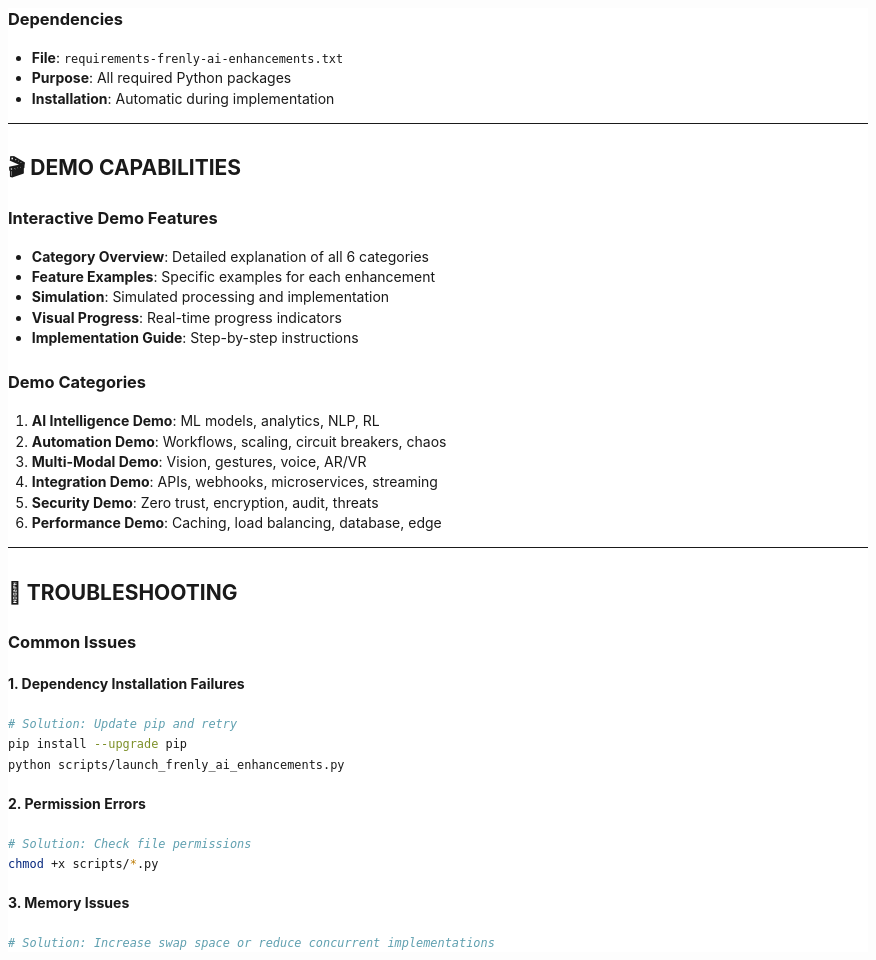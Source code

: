 ### **Dependencies**

- **File**: `requirements-frenly-ai-enhancements.txt`
- **Purpose**: All required Python packages
- **Installation**: Automatic during implementation

---

## 🎬 **DEMO CAPABILITIES**

### **Interactive Demo Features**

- **Category Overview**: Detailed explanation of all 6 categories
- **Feature Examples**: Specific examples for each enhancement
- **Simulation**: Simulated processing and implementation
- **Visual Progress**: Real-time progress indicators
- **Implementation Guide**: Step-by-step instructions

### **Demo Categories**

1. **AI Intelligence Demo**: ML models, analytics, NLP, RL
2. **Automation Demo**: Workflows, scaling, circuit breakers, chaos
3. **Multi-Modal Demo**: Vision, gestures, voice, AR/VR
4. **Integration Demo**: APIs, webhooks, microservices, streaming
5. **Security Demo**: Zero trust, encryption, audit, threats
6. **Performance Demo**: Caching, load balancing, database, edge

---

## 🚨 **TROUBLESHOOTING**

### **Common Issues**

#### **1. Dependency Installation Failures**

```bash
# Solution: Update pip and retry
pip install --upgrade pip
python scripts/launch_frenly_ai_enhancements.py
```

#### **2. Permission Errors**

```bash
# Solution: Check file permissions
chmod +x scripts/*.py
```

#### **3. Memory Issues**

```bash
# Solution: Increase swap space or reduce concurrent implementations
```
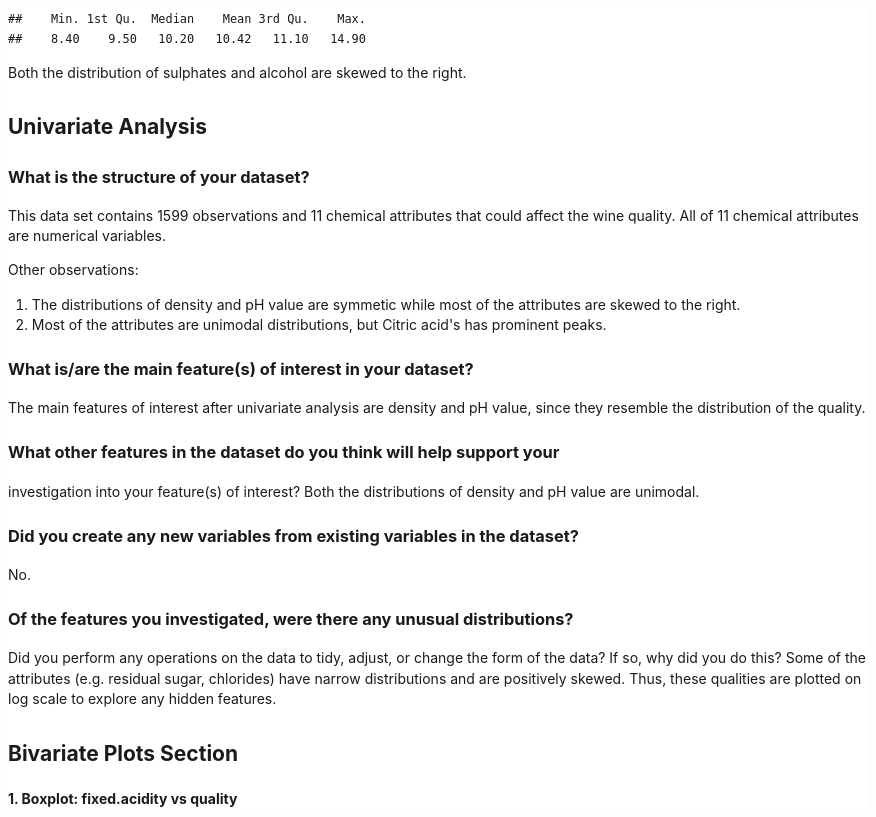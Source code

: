     ##    Min. 1st Qu.  Median    Mean 3rd Qu.    Max. 
    ##    8.40    9.50   10.20   10.42   11.10   14.90

Both the distribution of sulphates and alcohol are skewed to the right.
<br>

Univariate Analysis
-------------------

### What is the structure of your dataset?

This data set contains 1599 observations and 11 chemical attributes that could affect the wine quality. All of 11 chemical attributes are numerical variables.

Other observations:
1. The distributions of density and pH value are symmetic while most of the attributes are skewed to the right.
2. Most of the attributes are unimodal distributions, but Citric acid's has prominent peaks.

### What is/are the main feature(s) of interest in your dataset?

The main features of interest after univariate analysis are density and pH value, since they resemble the distribution of the quality.

### What other features in the dataset do you think will help support your

investigation into your feature(s) of interest? Both the distributions of density and pH value are unimodal.

### Did you create any new variables from existing variables in the dataset?

No.

### Of the features you investigated, were there any unusual distributions?

Did you perform any operations on the data to tidy, adjust, or change the form of the data? If so, why did you do this?
Some of the attributes (e.g. residual sugar, chlorides) have narrow distributions and are positively skewed. Thus, these qualities are plotted on log scale to explore any hidden features.

Bivariate Plots Section
-----------------------

#### 1. Boxplot: fixed.acidity vs quality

* Exercise brief
Every line from the one containing "Both the distribution of" through the last line of the entries must be written out verbatim, and no other line.

* Output for this exercise
Both the distribution of sulphates and alcohol are skewed to the right.
<br>

Univariate Analysis
-------------------

### What is the structure of your dataset?

This data set contains 1599 observations and 11 chemical attributes that could affect the wine quality. All of 11 chemical attributes are numerical variables.

Other observations:
1. The distributions of density and pH value are symmetic while most of the attributes are skewed to the right.
2. Most of the attributes are unimodal distributions, but Citric acid's has prominent peaks.

### What is/are the main feature(s) of interest in your dataset?

The main features of interest after univariate analysis are density and pH value, since they resemble the distribution of the quality.

### What other features in the dataset do you think will help support your

investigation into your feature(s) of interest? Both the distributions of density and pH value are unimodal.

### Did you create any new variables from existing variables in the dataset?

No.

### Of the features you investigated, were there any unusual distributions?

Did you perform any operations on the data to tidy, adjust, or change the form of the data? If so, why did you do this?
Some of the attributes (e.g. residual sugar, chlorides) have narrow distributions and are positively skewed. Thus, these qualities are plotted on log scale to explore any hidden features.

Bivariate Plots Section
-----------------------

#### 1. Boxplot: fixed.acidity vs quality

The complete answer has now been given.